Directions: Print the records exactly. Every mark must remain.

Collected data:
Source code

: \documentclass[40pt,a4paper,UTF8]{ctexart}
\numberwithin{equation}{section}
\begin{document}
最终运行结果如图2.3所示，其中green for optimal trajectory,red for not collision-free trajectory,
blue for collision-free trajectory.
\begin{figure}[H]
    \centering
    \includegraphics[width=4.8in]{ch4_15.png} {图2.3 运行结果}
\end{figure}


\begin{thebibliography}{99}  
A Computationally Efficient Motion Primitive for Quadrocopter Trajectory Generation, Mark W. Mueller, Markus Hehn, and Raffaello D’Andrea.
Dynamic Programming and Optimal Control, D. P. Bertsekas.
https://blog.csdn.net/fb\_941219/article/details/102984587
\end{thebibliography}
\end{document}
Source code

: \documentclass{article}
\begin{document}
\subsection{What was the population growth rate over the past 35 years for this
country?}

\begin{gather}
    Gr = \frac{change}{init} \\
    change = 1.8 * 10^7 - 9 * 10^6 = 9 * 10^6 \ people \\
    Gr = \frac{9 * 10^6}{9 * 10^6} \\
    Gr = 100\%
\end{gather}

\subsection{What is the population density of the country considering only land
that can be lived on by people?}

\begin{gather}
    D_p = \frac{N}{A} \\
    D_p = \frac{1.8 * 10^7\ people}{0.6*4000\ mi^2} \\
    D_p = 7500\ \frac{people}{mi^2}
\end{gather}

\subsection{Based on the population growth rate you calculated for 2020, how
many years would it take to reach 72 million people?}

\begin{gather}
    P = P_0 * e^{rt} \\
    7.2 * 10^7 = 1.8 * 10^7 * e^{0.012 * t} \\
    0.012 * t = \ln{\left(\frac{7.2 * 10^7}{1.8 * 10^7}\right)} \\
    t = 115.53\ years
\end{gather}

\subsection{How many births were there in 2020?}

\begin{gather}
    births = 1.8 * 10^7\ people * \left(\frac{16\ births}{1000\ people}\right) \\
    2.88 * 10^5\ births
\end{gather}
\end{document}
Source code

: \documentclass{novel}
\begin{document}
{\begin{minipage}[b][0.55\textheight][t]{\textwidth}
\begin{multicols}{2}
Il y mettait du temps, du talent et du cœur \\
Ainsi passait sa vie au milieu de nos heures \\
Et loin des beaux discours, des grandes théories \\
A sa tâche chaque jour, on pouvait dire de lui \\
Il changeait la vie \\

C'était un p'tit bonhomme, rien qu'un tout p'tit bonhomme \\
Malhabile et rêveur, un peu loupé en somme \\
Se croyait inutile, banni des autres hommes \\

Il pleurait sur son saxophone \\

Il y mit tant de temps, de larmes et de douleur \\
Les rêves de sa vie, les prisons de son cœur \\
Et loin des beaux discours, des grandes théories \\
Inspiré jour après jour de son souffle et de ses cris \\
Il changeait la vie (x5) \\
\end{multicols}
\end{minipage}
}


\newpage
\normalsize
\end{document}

Solution to this exercise:
Source code

: \documentclass[40pt,a4paper,UTF8]{ctexart}
\numberwithin{equation}{section}
\begin{document}
最终运行结果如图2.3所示，其中green for optimal trajectory,red for not collision-free trajectory,
blue for collision-free trajectory.
\begin{figure}[H]
    \centering
    \includegraphics[width=4.8in]{ch4_15.png} {图2.3 运行结果}
\end{figure}


\begin{thebibliography}{99}  
A Computationally Efficient Motion Primitive for Quadrocopter Trajectory Generation, Mark W. Mueller, Markus Hehn, and Raffaello D’Andrea.
Dynamic Programming and Optimal Control, D. P. Bertsekas.
https://blog.csdn.net/fb\_941219/article/details/102984587
\end{thebibliography}
\end{document}
Source code

: \documentclass{article}
\begin{document}
\subsection{What was the population growth rate over the past 35 years for this
country?}

\begin{gather}
    Gr = \frac{change}{init} \\
    change = 1.8 * 10^7 - 9 * 10^6 = 9 * 10^6 \ people \\
    Gr = \frac{9 * 10^6}{9 * 10^6} \\
    Gr = 100\%
\end{gather}

\subsection{What is the population density of the country considering only land
that can be lived on by people?}

\begin{gather}
    D_p = \frac{N}{A} \\
    D_p = \frac{1.8 * 10^7\ people}{0.6*4000\ mi^2} \\
    D_p = 7500\ \frac{people}{mi^2}
\end{gather}

\subsection{Based on the population growth rate you calculated for 2020, how
many years would it take to reach 72 million people?}

\begin{gather}
    P = P_0 * e^{rt} \\
    7.2 * 10^7 = 1.8 * 10^7 * e^{0.012 * t} \\
    0.012 * t = \ln{\left(\frac{7.2 * 10^7}{1.8 * 10^7}\right)} \\
    t = 115.53\ years
\end{gather}

\subsection{How many births were there in 2020?}

\begin{gather}
    births = 1.8 * 10^7\ people * \left(\frac{16\ births}{1000\ people}\right) \\
    2.88 * 10^5\ births
\end{gather}
\end{document}
Source code

: \documentclass{novel}
\begin{document}
{\begin{minipage}[b][0.55\textheight][t]{\textwidth}
\begin{multicols}{2}
Il y mettait du temps, du talent et du cœur \\
Ainsi passait sa vie au milieu de nos heures \\
Et loin des beaux discours, des grandes théories \\
A sa tâche chaque jour, on pouvait dire de lui \\
Il changeait la vie \\

C'était un p'tit bonhomme, rien qu'un tout p'tit bonhomme \\
Malhabile et rêveur, un peu loupé en somme \\
Se croyait inutile, banni des autres hommes \\

Il pleurait sur son saxophone \\

Il y mit tant de temps, de larmes et de douleur \\
Les rêves de sa vie, les prisons de son cœur \\
Et loin des beaux discours, des grandes théories \\
Inspiré jour après jour de son souffle et de ses cris \\
Il changeait la vie (x5) \\
\end{multicols}
\end{minipage}
}


\newpage
\normalsize
\end{document}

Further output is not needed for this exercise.